By contrast, staying to the right until past the other vehicle usually creates gridlock (c.f. "human nature") and it requires a rather complicated dance of "who's got right of way." Whenever there are vehicles stacked up in the turn lanes approaching the crossover; there's no clear answer to "who got there first" and neither vehicle is to the right of the other. Thus the normal right-of-way rules are both irrelevant. So there is an increased chance that the vehicles will conflict trying to take the right of way, and even well-meaning, gracious drivers can end up gridlocked. That situation is totally avoided by hugging the left edge.
Note that someone's previous comment about how the left-hugging vehicles cause problems for a vehicle using the crossover to ENTER or CROSS the highway from a side street is (in my opinion) a red herring. In a situation where there are already vehicles stacked up in the crossover turn lane, those waiting vehicles are already in the roadway and thus definitely have the right-of-way.

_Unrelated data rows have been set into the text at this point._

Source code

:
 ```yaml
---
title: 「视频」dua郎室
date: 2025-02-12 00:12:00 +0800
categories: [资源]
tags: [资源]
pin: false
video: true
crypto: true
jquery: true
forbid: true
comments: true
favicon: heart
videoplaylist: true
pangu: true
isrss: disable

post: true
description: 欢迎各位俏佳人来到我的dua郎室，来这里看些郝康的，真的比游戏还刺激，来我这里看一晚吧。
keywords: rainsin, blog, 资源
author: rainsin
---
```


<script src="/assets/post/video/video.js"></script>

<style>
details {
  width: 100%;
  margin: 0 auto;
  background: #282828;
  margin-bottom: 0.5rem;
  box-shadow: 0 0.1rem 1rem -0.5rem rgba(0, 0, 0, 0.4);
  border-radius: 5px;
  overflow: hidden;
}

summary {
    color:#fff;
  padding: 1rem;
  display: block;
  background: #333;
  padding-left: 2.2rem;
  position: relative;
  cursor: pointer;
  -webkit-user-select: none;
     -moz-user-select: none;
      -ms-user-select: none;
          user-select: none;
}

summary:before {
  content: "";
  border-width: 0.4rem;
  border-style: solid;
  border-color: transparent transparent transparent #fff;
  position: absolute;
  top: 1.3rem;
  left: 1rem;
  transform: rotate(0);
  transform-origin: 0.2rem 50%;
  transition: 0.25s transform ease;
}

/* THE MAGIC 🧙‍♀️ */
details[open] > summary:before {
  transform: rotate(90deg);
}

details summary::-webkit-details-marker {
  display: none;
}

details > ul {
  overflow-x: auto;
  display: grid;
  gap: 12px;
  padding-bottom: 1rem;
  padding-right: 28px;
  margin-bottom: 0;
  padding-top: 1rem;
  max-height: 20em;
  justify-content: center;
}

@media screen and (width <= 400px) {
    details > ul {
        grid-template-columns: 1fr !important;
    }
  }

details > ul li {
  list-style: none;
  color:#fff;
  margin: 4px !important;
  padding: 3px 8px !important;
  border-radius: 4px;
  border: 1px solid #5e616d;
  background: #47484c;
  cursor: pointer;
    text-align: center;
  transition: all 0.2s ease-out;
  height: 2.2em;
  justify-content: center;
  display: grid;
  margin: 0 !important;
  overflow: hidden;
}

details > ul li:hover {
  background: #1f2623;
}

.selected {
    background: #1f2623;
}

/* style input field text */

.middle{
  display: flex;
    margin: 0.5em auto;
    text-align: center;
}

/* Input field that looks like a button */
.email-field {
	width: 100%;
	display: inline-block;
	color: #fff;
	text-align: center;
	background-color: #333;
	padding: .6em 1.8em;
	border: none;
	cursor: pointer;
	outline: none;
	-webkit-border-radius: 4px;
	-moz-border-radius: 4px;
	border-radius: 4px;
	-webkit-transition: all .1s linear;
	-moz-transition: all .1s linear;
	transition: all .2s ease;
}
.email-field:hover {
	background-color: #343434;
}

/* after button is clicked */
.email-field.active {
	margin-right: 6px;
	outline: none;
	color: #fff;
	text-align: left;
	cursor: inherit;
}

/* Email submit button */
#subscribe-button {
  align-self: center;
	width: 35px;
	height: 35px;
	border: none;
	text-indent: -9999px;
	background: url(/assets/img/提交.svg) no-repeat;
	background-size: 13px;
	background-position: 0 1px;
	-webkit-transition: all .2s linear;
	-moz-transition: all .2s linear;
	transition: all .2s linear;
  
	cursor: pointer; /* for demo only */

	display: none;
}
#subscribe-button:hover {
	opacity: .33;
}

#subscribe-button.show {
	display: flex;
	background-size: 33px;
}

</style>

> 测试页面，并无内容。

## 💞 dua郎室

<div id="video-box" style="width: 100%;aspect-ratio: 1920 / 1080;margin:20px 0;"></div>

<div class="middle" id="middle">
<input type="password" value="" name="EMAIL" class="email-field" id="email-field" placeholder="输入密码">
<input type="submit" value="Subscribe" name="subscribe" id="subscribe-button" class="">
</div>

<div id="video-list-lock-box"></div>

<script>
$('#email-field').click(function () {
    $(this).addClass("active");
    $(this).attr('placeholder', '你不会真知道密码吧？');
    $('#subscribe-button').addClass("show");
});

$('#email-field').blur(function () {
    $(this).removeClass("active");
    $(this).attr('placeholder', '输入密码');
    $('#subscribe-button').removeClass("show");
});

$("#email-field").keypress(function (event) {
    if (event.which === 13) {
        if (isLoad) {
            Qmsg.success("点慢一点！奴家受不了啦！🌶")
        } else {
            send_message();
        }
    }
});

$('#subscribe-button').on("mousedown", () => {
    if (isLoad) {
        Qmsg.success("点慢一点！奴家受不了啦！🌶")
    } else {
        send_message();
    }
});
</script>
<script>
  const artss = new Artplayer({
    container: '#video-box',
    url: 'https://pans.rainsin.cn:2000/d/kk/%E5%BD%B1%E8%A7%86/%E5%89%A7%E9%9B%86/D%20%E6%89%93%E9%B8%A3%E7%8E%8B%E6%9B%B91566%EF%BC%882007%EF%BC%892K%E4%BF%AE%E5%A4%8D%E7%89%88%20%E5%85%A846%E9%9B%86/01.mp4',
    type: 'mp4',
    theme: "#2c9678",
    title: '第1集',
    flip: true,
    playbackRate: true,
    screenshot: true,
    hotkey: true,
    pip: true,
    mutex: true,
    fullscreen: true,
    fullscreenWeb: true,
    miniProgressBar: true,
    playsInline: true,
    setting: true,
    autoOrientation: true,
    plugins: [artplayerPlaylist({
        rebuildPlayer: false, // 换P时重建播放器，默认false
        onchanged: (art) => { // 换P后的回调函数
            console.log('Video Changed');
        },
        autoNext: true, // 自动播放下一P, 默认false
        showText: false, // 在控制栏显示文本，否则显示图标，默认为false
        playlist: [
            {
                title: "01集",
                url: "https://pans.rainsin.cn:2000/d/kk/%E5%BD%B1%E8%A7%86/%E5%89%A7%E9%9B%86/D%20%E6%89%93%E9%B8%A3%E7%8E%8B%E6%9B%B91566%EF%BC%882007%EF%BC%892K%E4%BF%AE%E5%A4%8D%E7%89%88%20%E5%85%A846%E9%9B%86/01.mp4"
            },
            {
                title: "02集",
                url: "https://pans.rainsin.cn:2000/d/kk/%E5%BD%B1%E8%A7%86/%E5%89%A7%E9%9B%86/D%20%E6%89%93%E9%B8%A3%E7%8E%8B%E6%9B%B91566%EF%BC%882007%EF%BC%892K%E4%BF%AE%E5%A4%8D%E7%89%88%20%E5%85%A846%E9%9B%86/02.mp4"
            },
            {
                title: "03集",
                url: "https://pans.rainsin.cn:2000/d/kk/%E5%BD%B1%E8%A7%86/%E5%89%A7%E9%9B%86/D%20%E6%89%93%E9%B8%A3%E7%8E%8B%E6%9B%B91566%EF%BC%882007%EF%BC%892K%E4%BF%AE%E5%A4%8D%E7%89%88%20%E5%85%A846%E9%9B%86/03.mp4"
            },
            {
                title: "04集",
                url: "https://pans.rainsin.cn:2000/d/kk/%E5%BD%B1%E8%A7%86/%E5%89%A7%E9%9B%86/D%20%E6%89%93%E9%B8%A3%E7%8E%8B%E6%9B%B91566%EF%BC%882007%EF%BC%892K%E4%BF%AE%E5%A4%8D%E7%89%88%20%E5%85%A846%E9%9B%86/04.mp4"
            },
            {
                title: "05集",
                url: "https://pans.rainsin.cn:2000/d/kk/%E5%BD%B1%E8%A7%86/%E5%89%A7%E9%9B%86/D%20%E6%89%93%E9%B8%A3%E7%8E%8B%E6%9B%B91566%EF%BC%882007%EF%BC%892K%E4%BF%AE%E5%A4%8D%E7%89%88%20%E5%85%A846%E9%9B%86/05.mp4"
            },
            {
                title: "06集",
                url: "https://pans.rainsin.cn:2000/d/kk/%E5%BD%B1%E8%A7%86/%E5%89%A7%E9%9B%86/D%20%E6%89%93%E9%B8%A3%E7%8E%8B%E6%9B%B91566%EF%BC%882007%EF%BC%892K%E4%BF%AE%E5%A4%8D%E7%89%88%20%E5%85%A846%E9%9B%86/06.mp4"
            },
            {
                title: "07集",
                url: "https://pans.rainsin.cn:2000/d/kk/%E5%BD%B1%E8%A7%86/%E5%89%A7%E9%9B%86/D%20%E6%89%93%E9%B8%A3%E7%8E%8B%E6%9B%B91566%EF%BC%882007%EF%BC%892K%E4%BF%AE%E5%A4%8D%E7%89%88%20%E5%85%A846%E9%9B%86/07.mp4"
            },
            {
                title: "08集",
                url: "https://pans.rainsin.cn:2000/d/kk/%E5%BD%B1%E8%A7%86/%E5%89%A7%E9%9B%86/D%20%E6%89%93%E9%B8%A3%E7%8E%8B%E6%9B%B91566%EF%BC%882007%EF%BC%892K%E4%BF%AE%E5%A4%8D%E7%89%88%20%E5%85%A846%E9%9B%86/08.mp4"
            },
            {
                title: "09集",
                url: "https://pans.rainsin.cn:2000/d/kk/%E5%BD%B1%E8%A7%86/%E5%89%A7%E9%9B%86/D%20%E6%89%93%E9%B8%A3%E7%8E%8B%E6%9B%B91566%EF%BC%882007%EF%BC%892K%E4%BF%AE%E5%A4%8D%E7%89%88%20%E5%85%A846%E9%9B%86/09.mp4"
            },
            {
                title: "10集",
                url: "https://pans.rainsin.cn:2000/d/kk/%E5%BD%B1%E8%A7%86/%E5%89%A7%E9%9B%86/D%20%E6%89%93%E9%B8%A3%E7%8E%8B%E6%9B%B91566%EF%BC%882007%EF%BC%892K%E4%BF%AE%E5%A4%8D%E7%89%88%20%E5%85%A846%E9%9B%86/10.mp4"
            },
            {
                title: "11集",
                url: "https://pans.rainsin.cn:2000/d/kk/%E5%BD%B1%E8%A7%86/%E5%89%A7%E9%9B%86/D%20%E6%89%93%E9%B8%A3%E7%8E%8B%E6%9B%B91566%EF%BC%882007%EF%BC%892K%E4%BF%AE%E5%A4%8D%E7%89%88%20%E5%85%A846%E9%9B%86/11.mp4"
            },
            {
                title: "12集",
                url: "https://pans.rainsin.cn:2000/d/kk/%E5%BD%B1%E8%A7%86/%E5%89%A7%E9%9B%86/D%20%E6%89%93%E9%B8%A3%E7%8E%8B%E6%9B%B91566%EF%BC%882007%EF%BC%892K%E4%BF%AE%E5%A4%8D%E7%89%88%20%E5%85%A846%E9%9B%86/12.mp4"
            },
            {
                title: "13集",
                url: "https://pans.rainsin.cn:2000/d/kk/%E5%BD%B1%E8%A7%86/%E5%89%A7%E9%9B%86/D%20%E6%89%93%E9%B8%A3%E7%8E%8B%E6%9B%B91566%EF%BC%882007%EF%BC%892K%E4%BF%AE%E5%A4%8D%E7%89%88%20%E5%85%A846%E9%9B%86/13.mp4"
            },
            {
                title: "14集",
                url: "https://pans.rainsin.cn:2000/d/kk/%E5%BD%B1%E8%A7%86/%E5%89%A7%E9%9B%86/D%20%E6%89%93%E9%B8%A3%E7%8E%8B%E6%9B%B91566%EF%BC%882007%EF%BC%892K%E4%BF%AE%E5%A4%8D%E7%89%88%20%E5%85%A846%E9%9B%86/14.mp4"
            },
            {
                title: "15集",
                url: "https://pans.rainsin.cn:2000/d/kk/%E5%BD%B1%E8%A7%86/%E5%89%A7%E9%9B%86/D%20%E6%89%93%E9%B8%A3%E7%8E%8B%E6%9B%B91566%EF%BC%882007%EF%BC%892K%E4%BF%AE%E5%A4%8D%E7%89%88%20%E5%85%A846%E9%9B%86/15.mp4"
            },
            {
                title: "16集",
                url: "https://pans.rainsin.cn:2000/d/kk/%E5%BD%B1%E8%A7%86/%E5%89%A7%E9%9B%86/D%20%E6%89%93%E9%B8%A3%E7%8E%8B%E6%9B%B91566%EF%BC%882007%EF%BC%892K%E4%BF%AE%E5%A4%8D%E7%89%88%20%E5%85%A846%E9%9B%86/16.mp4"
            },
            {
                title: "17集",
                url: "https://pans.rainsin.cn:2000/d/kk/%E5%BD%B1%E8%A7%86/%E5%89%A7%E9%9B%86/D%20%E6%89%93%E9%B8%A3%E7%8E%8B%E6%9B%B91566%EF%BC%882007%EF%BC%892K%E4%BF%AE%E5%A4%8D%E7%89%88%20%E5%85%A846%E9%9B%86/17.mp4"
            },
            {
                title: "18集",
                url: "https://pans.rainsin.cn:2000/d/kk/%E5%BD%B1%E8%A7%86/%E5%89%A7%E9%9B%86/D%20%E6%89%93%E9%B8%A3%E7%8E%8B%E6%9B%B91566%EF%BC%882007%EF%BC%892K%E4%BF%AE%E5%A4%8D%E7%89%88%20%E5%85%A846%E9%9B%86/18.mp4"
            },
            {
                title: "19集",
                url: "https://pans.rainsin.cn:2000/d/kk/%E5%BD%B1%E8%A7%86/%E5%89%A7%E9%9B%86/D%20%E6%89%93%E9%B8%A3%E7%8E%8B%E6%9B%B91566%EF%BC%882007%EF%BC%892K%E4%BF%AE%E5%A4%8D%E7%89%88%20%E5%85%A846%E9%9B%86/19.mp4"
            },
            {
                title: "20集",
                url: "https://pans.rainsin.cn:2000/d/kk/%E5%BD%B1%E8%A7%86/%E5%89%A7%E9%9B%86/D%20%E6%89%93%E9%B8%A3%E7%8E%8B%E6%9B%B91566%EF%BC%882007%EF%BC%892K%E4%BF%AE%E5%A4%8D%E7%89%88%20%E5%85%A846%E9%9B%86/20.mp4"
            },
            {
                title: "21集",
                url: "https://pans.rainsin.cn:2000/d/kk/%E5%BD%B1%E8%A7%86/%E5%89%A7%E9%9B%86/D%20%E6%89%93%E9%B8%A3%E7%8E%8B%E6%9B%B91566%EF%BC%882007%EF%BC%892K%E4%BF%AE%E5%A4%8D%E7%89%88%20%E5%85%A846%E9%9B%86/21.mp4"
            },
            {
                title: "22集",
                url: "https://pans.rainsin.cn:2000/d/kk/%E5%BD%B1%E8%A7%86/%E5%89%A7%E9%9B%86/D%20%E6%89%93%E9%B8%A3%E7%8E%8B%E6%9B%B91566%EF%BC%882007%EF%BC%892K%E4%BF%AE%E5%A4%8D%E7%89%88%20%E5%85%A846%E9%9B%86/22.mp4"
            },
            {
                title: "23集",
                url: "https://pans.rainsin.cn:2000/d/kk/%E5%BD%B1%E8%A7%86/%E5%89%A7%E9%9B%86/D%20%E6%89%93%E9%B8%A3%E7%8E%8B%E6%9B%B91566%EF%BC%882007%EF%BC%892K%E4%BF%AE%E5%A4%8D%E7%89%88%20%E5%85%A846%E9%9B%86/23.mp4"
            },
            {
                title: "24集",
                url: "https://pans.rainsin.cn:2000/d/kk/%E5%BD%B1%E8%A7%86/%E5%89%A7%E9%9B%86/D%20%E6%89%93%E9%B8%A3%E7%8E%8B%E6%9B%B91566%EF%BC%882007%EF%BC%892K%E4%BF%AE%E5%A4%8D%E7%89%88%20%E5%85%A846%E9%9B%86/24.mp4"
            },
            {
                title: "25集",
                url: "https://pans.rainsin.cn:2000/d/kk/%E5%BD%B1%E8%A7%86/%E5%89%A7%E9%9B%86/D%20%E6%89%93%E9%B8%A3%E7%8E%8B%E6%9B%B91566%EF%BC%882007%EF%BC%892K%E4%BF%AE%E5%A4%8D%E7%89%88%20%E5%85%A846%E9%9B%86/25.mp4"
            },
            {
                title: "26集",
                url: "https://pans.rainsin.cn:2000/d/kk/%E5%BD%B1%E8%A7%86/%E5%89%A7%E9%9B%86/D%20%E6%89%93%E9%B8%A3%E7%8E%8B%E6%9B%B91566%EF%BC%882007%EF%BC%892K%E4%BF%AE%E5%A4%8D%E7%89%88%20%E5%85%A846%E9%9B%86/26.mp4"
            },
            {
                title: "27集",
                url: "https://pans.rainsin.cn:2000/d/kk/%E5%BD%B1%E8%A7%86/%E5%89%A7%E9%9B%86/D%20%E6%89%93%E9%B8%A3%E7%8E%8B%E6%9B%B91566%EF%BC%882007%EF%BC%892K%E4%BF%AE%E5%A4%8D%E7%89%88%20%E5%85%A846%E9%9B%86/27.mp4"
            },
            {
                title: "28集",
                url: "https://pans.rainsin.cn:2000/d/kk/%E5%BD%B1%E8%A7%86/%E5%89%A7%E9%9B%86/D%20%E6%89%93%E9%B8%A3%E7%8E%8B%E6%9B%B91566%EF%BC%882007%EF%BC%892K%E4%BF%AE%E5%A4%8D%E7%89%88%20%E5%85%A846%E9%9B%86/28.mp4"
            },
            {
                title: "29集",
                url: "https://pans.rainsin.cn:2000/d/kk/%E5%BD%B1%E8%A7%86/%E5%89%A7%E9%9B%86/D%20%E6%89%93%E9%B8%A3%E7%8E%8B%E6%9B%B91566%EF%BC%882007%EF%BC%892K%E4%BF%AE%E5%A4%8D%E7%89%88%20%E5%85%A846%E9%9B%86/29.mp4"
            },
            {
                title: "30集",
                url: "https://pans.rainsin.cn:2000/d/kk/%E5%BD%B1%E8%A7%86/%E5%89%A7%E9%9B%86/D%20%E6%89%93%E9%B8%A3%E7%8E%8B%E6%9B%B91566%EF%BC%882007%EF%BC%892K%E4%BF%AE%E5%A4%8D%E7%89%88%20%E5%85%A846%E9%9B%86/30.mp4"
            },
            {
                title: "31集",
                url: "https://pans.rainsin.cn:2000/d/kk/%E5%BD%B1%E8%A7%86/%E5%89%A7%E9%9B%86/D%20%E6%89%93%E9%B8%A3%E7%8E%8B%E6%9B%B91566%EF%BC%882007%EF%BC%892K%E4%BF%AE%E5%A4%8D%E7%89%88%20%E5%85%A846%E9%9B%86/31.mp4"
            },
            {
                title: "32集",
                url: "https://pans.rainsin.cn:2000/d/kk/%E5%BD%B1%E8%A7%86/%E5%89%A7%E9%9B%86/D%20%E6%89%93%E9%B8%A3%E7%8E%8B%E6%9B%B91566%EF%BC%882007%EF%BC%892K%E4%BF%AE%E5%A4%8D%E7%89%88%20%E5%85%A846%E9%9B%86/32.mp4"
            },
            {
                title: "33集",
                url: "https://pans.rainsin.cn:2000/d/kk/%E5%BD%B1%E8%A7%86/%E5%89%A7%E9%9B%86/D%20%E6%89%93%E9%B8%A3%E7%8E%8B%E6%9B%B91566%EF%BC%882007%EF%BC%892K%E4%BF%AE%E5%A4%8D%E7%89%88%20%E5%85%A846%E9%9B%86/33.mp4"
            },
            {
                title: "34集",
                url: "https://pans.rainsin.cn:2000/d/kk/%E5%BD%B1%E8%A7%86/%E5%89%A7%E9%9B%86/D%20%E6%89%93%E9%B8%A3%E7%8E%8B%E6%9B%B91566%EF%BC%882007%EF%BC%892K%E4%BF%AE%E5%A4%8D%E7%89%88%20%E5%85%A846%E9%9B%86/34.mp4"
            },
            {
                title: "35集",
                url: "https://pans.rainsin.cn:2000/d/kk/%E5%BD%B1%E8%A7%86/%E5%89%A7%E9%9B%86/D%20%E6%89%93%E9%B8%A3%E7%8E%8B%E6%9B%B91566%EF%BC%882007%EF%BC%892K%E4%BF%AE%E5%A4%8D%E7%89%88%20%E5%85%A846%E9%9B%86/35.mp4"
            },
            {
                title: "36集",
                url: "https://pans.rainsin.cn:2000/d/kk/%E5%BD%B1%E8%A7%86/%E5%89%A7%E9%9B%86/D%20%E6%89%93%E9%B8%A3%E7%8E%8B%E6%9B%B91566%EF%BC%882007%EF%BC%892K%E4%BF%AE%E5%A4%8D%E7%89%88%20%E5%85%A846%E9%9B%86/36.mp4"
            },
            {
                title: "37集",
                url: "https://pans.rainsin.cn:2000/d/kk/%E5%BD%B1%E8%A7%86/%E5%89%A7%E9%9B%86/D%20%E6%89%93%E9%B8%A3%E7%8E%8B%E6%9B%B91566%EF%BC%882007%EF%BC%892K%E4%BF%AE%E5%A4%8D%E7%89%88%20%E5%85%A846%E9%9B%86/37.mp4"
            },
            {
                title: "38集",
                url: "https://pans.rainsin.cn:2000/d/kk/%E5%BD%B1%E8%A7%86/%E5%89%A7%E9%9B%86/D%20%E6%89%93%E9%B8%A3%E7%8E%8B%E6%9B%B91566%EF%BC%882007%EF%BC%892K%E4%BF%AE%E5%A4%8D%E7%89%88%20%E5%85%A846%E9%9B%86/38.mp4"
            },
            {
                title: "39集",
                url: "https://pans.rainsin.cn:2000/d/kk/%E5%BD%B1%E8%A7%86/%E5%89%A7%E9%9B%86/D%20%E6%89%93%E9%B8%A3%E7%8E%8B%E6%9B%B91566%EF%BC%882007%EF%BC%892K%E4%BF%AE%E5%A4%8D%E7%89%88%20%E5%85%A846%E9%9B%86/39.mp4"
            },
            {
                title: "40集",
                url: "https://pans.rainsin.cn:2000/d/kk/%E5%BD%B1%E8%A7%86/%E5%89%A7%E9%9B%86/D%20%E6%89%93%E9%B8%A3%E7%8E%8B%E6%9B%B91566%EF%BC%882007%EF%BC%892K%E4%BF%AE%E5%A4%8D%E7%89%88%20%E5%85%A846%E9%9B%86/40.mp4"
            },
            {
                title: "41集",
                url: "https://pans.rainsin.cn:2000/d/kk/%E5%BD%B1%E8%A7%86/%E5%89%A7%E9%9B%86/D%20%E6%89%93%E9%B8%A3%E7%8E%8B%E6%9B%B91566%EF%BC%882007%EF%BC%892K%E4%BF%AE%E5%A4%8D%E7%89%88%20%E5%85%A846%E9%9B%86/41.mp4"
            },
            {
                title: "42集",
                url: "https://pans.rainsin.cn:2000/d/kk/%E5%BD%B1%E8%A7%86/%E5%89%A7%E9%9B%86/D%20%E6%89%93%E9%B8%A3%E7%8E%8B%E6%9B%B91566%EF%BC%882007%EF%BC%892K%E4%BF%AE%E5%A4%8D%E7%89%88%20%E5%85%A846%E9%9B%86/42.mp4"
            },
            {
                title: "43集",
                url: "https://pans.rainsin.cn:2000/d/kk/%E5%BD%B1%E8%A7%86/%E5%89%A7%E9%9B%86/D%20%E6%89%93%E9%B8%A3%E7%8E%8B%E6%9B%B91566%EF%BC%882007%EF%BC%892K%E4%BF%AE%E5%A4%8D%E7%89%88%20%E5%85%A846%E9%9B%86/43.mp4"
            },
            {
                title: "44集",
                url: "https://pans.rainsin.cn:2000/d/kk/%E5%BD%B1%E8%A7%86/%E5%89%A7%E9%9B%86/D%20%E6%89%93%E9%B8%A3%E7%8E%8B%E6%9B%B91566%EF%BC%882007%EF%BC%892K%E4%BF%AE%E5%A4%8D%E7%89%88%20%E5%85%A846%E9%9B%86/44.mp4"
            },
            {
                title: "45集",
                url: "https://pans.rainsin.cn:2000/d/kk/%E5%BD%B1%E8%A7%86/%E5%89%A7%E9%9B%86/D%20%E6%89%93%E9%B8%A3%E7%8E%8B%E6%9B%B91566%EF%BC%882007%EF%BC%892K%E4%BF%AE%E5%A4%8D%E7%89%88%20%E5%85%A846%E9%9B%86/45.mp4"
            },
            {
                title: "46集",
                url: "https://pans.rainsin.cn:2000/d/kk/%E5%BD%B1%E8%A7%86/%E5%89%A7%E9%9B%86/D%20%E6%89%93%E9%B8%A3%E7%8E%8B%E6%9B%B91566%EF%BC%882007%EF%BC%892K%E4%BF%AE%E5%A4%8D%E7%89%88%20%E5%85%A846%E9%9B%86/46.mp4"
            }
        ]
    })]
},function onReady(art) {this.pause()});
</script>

In that case, the side-street vehicles cannot legally enter the same intersection, and thus there is no chance for this situation to cause a conflict.
If the SHA really wanted to make it obvious, then a traffic control device could be implemented - a dashed line indicating correct motion, or a sign indicating what was mandatory. Since they have not chosen to do so, and there is no unambiguous language in the law, I believe it's incorrect to call the left-hugging method "wrong".